[[ Extracted entries, beginning ]]

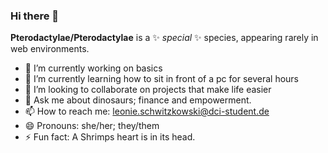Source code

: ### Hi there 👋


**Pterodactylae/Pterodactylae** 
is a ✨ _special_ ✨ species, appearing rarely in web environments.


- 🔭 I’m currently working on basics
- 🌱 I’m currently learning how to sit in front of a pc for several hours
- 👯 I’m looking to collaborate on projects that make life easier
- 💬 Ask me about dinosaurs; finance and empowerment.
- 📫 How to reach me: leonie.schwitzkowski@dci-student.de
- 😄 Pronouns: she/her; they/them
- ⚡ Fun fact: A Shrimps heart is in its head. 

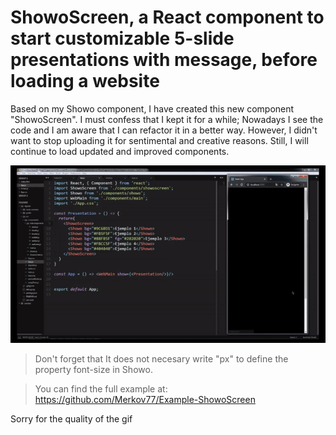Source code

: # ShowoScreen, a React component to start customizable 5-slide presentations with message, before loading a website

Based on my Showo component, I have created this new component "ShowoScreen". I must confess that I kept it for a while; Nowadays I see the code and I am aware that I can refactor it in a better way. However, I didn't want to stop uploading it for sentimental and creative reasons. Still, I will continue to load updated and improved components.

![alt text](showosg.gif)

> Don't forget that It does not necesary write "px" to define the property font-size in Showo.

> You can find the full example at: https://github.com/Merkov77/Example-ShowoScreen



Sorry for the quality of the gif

[[ Extracted entries, end ]]
[[ Extracted entries, beginning ]]

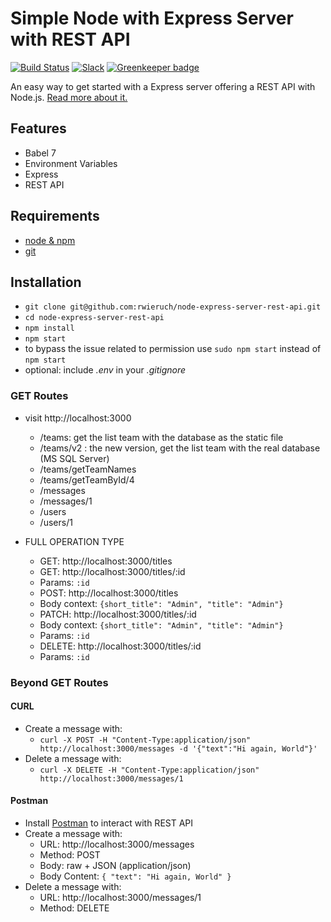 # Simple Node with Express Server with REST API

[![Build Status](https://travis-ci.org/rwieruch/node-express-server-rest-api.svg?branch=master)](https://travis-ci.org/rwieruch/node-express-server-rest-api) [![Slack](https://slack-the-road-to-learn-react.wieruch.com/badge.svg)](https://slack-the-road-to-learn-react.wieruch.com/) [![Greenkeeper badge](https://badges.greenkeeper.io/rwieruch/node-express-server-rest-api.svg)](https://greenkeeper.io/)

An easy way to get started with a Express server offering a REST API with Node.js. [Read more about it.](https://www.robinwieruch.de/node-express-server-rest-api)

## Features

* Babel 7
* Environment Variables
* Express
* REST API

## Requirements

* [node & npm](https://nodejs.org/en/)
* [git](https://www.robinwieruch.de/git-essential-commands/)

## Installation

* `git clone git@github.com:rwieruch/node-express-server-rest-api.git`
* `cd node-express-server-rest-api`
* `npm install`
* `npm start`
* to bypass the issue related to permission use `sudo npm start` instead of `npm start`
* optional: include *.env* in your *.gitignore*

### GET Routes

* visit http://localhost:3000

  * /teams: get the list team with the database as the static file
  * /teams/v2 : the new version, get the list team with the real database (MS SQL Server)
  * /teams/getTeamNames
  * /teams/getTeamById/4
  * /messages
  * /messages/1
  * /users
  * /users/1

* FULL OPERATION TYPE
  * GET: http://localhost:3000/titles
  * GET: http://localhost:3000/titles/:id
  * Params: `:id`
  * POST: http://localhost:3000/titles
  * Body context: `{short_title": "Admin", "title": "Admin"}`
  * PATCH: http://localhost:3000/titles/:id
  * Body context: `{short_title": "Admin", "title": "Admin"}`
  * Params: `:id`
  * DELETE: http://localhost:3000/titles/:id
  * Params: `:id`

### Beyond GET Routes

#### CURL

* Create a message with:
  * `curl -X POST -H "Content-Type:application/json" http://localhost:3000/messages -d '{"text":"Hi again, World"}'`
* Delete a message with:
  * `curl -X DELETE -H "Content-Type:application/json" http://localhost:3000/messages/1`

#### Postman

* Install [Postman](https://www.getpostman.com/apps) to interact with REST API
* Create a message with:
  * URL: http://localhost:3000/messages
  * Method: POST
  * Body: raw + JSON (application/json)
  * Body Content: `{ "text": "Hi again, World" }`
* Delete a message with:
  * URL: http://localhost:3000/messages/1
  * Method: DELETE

[[ Extracted entries, end ]]
[[ Extracted entries, beginning ]]

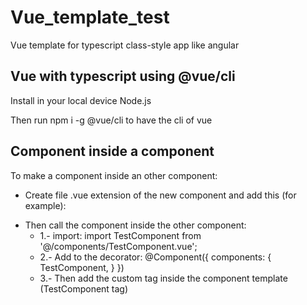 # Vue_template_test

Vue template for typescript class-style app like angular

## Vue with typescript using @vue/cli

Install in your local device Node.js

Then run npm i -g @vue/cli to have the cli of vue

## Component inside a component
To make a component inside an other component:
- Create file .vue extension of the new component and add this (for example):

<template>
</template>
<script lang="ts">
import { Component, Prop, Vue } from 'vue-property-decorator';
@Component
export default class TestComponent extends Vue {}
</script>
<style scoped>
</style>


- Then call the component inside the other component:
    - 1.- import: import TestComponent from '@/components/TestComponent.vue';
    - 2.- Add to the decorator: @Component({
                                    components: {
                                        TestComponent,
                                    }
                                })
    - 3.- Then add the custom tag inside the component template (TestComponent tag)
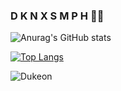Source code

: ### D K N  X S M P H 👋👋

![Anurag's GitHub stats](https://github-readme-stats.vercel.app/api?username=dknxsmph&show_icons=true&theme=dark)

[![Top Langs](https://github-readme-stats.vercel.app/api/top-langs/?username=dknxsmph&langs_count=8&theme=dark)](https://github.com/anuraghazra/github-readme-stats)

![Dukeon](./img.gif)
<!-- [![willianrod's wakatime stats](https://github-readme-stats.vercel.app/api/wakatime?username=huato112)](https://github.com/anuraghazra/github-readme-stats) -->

[[ Extracted entries, end ]]

Your assignment:
Filter the entries down to the lines that hold "class". Copy those lines.

Task answer:
Vue template for typescript class-style app like angular
export default class TestComponent extends Vue {}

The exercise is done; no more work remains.